The Xbox Partner Preview closed out with a brand-new IP that immediately caught my attention. Artificial Detective is the debut title from indie studio Vivix, a team made up of artists who have worked on games like Call of Duty: Modern Warfare 2, Control, and Dead Space, as well as Netflix’s sci-fi anthology series Love, Death & Robots. The game is a third-person action-adventure set in a “decopunk”-inspired dystopian future, and it’s heading to PlayStation 5, Xbox Series X|S, and PC in 2027.
Players take on the role of AD 2846, a robot detective who wakes up in Conglomerate North, a multilayered futuristic metropolis inspired by 1930s Art Deco design. Humanity has seemingly vanished, and the city is now overrun by rogue machines that were originally meant to preserve it. AD 2846 only has fragmented memories to work with, recalling that he once served as a sidekick to a human detective, and things get more complicated when he discovers a single human child mysteriously left behind.

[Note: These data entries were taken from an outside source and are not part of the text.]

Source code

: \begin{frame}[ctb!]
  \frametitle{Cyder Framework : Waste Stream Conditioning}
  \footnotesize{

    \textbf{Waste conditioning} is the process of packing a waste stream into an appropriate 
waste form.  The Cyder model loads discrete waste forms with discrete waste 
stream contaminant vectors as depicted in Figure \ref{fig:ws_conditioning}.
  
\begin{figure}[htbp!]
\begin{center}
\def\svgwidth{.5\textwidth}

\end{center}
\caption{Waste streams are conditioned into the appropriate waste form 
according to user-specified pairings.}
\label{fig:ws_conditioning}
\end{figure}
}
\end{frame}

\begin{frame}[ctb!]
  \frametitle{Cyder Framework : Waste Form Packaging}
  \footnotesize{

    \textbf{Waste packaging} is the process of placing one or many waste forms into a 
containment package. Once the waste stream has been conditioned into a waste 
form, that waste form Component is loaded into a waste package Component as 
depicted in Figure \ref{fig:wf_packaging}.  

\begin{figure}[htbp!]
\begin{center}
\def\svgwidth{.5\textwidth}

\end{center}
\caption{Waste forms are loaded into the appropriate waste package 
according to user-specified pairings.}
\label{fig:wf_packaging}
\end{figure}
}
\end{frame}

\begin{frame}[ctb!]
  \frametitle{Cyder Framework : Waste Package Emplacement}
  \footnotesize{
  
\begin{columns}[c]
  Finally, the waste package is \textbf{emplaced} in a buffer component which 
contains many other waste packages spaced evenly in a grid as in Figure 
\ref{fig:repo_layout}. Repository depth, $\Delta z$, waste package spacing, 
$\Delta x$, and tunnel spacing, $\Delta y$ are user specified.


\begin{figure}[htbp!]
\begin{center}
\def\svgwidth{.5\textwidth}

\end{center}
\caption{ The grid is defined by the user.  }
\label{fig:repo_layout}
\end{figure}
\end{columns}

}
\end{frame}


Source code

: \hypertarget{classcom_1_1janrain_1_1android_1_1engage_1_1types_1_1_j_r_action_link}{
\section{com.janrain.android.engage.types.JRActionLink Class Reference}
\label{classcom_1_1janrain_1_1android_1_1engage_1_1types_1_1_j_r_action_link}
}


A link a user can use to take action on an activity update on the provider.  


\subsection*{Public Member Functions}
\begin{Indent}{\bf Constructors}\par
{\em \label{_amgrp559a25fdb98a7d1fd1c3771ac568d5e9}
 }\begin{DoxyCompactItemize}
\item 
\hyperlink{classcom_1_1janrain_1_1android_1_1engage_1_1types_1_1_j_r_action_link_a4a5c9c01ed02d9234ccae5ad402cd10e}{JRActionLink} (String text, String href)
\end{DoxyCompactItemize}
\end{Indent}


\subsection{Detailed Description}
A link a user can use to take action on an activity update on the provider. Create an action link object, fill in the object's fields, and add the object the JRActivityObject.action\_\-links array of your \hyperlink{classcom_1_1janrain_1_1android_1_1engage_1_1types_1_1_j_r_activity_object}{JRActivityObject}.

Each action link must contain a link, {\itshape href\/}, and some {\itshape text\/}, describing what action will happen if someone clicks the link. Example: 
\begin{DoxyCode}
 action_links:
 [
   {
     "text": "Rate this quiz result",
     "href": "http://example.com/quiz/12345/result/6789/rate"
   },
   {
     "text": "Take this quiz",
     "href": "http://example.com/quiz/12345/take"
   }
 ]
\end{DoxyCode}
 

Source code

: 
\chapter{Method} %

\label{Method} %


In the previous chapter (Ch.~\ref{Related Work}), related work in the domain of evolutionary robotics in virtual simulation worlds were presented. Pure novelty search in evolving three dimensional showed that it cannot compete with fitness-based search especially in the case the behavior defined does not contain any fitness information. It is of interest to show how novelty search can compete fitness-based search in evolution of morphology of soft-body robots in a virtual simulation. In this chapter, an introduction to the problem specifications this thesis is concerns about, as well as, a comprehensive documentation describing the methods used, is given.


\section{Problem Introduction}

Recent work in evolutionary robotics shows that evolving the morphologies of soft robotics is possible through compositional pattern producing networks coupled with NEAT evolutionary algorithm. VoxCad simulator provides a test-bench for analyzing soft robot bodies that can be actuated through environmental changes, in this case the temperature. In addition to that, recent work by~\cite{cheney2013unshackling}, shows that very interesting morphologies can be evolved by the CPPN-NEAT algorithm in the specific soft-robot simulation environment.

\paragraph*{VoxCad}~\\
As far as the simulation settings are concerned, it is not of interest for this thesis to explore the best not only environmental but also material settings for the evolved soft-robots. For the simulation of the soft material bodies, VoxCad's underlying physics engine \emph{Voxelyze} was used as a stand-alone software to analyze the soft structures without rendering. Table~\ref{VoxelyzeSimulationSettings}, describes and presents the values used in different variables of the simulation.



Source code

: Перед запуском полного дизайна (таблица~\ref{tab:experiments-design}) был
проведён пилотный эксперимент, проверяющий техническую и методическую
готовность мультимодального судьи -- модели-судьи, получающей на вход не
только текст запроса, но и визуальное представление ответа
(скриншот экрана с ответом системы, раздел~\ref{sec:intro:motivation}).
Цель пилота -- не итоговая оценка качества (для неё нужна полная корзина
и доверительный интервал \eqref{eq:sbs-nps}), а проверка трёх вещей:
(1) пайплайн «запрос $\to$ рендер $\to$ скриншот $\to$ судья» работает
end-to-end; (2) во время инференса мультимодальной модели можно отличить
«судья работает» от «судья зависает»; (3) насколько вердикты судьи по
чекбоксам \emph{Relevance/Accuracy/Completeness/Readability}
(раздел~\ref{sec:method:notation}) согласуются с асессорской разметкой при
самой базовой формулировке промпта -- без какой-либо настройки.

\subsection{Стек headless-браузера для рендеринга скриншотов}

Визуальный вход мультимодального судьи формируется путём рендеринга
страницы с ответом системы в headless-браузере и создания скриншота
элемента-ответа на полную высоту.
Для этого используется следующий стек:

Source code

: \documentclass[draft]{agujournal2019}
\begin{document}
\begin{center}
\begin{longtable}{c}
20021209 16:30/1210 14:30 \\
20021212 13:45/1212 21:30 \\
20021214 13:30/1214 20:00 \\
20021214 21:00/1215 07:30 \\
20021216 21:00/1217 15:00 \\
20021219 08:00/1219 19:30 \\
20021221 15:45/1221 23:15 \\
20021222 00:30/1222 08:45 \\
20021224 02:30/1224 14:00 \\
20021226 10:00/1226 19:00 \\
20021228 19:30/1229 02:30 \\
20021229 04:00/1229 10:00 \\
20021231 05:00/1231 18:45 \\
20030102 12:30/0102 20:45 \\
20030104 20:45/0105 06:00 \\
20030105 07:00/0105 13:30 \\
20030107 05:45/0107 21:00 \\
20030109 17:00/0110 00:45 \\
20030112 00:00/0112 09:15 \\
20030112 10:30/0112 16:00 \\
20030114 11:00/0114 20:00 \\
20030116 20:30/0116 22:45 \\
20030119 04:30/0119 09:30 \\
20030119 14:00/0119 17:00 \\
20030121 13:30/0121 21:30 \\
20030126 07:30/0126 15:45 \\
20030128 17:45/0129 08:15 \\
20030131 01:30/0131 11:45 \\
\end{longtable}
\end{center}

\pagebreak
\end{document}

The premise alone is interesting, and the game is setting up to have a companion system of sorts. AD is joined by two characters: Mowgli, a human girl who was raised by machines and believes she’s a robot, and D.A.W.G. (Dedicated Artificial Weaponized Guard), a robodog with a damaged battery who accidentally awakens AD at the start of the game. Vivix co-founder Ilya Kuzyuk describes AD as “a mashup of RoboCop and C-3PO,” which is a pretty great pitch. The chemistry between a naive robot who dreams of becoming human and a girl who thinks she’s a machine gives the game a Pinocchio and Jungle Book dynamic that feels fresh for the genre.

Companions aren’t just there for the story either. They’re deeply tied to gameplay progression. Mowgli opens up crafting, repairs, and upgrades, while D.A.W.G. can attack enemies, destroy environmental elements, scan items, and provide utility support. As your relationships with them develop, you unlock new abilities and new ways to interact with the world. The trio travels across Conglomerate North aboard a flying streetcar that serves as their hub, where you can upgrade companions, piece together clues, and receive mission briefings.
While still early, combat appears to be designed for flexibility. AD carries an electric taser gun with limited power and can scavenge weapons from defeated robots, though ammo is scarce. Players can approach encounters through direct combat, stealth, hacking, traps, or using the physics-driven environment to their advantage. There’s also an investigation component where players gather clues from the environment, chat with bots, read holographic newspapers, and gradually recover fragments of AD’s lost memories through flashbacks.
The visual quality is particularly impressive for an indie studio. Vivix co-founder Vadim Krayevoy credits the studio’s partnership with art team Team from Earth and a deliberate approach to scope: “We focused on less, but better.” The world draws heavy inspiration from neo-noir, retro-futuristic cinema, and anime, with films like Blade Runner and the atmosphere of Cowboy Bebop shaping the tone. Personally, I’m getting some BioShock vibes from this one.